What a Loan Smells Like:

By Brian Kelly, KF9, Armenia

Not very good, at least in some of these Armenian villages I’ve been dropping in on lately.  Have you smelled a chicken coop, or a sty filled with 20 pigs lately? It’s tough to carry a conversation in there.  Visiting borrowers, at least in Armenian villages is quite the sensory overload.  You will smell more than you hoped to, probably taste something you never expected to, and perhaps hear a story that will inspire you to start your own apricot grove.

Atashat Borrower

Haaaayyyy. This will feed the animals throughout the winter, looks tasty

Kiva does an interesting thing.  It helps put stories to the often boringly academic discipline of microfinance.  Without the stories, Kiva would struggle to fund loans as quickly as it does.  They help to strike a chord inside of us that increases willingness to lend or donate because of a connection felt on a human level.  But you probably know all of that already, (or have read some of the chatter) and this spiel sounds all good and nice, but what does a loan really LOOK like.  What does it feel like, taste like up close?  How is access to credit really affecting the borrower?  Well that question is one of the unique opportunities that Kiva Fellows get to ask and hopefully attempt to answer.

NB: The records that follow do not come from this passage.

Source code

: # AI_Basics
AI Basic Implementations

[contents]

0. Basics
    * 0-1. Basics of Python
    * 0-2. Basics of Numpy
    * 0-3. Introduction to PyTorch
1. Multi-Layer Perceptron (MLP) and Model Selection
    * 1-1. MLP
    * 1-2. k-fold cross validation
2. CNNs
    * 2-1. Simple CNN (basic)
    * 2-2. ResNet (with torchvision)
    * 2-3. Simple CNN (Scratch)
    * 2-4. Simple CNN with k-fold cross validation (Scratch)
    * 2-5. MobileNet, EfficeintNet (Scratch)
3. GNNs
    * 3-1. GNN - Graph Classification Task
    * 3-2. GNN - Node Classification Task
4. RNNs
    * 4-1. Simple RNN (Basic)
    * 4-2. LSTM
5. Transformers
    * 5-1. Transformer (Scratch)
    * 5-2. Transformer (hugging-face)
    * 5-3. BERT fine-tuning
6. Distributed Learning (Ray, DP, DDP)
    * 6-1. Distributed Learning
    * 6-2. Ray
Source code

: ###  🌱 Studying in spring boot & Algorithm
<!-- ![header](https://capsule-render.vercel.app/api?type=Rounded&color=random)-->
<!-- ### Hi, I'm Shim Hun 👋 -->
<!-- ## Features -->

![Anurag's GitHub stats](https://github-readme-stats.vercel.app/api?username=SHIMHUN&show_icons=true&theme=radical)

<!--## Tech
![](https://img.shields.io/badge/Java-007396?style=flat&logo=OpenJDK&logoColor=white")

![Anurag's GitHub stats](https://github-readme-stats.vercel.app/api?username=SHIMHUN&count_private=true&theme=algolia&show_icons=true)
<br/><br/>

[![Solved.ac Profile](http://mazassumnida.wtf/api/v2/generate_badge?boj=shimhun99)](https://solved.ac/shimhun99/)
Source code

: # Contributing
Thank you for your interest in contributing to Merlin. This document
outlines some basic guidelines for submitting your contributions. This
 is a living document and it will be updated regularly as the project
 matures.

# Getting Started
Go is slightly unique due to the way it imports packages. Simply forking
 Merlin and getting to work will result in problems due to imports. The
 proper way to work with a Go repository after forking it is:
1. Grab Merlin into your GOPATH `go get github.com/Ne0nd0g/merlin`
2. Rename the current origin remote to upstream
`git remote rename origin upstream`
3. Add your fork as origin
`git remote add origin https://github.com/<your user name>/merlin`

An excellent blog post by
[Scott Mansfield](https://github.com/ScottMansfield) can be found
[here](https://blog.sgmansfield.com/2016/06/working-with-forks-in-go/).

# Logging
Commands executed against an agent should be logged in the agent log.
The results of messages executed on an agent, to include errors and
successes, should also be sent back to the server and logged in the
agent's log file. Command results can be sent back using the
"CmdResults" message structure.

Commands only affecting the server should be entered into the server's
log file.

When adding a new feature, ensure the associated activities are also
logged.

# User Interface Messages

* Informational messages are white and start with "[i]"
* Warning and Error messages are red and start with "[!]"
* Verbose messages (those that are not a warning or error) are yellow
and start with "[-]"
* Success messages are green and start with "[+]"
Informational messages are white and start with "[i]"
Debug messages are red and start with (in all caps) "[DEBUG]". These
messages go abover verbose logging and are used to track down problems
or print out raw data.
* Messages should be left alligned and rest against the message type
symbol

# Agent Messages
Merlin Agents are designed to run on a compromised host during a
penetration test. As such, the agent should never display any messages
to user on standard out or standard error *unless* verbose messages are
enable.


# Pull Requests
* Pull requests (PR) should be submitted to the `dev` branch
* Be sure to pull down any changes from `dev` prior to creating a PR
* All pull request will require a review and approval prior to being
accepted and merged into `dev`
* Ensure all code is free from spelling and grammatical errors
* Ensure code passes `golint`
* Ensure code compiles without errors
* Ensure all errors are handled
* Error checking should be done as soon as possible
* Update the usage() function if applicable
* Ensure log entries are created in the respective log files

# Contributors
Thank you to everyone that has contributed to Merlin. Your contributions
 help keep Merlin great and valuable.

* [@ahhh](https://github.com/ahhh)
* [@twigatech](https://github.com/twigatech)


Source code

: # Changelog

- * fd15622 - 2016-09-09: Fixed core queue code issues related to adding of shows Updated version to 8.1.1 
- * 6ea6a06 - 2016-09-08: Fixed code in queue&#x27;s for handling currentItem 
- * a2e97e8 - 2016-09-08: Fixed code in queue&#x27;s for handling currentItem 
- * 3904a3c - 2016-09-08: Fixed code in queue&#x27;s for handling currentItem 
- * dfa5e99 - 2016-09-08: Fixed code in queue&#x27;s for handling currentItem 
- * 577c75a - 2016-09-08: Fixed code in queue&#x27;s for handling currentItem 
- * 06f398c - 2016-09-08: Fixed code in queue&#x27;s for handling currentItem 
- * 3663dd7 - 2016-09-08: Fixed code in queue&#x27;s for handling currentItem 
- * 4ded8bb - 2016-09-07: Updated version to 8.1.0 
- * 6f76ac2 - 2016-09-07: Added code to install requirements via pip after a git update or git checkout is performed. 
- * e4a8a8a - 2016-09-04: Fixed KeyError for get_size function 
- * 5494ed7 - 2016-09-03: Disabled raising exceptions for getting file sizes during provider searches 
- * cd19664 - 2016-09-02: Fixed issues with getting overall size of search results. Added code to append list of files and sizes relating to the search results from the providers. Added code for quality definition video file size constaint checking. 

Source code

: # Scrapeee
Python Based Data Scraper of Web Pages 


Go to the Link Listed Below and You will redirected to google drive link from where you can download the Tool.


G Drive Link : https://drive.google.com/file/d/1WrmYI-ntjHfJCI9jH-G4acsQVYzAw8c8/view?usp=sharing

A microloan morphs into something much more visceral when you are trudging through a muddy sty and meeting a 200 pound pig, dodging frenetic chickens scrambling from their pen, or stepping over a field of manure that smells something awful.  When the borrower pulls a carrot out of the ground after 10 minutes trying to explain what the hell he grows, and I exclaim, “ohhhhh a carrot!!” the cerebral statistics and studies of microfinance start to fade away.  Shaking this man’s weathered hands and seeing his big smile when talking about his business, it feels more like carrot growing 101.  He goes on to describe his hopes to start his own stand at the market, so he doesn’t have to rely on other re-sellers.  And with this view, these sights, sounds, and smells of someone’s livelihood, you start to forget about terms like “loan” or “zero percent capital” as you become more immersed in their everyday operations.  You see that these borrowers are tirelessly working to improve their business however they can, and it just so happens that a “microloan” is the means to get it done.  Sometimes I feel sheepishly western when asking credit officers or employees about “microfinance,” because here it doesn’t necessarily feel like that magical poverty-fighting tool I learned about in school.  Instead, I simply see a means of improving businesses that wouldn’t otherwise exist in Armenia.  And you start to witness the tangible improvements borrowers have made in their business, and hear about everything that wasn’t here ten years ago.  Smiling faces, unanimous thank yous to the MFI and the universal phrase: “I simply couldn’t be here without the MFI, there is just no way any of this would be possible.  Everything here, (pointing across farmland that stretches to Turkey) is because of my loans….”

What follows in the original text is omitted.